* WORK ITEM
Search term "github": work out how many lines of the data below contain it, and answer with that number alone.

----

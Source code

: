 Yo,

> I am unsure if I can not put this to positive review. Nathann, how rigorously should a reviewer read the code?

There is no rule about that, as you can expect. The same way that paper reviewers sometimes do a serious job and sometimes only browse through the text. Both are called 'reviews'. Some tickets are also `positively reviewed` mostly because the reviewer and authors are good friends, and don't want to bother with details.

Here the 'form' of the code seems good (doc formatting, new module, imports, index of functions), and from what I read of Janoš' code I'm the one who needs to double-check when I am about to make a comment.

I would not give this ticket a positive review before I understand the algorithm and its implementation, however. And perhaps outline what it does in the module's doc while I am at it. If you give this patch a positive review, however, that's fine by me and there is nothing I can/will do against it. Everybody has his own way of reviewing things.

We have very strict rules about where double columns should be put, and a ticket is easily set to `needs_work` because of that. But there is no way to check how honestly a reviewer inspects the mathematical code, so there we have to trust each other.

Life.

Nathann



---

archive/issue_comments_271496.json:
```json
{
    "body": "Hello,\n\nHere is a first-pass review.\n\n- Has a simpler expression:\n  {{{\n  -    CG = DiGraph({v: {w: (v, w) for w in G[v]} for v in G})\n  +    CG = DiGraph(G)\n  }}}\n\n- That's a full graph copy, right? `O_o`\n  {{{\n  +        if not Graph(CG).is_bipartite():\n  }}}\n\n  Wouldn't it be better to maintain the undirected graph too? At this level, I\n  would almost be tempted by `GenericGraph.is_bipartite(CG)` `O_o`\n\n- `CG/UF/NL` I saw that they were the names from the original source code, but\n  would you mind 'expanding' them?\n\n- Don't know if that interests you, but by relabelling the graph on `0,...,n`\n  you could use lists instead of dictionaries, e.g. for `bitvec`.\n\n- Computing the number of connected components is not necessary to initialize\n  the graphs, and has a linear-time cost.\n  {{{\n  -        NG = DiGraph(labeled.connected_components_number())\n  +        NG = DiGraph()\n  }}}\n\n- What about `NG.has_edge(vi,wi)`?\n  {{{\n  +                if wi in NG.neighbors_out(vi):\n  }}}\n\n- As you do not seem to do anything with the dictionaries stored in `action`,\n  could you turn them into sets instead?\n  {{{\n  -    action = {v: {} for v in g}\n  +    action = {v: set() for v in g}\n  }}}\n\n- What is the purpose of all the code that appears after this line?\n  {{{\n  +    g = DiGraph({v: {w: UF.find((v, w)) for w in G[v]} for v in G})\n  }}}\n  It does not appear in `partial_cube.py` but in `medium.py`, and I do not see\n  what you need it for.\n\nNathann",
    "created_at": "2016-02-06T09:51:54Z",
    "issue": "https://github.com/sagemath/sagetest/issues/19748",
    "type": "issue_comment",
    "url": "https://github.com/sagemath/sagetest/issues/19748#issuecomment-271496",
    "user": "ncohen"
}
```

----

* RESULT BELOW
2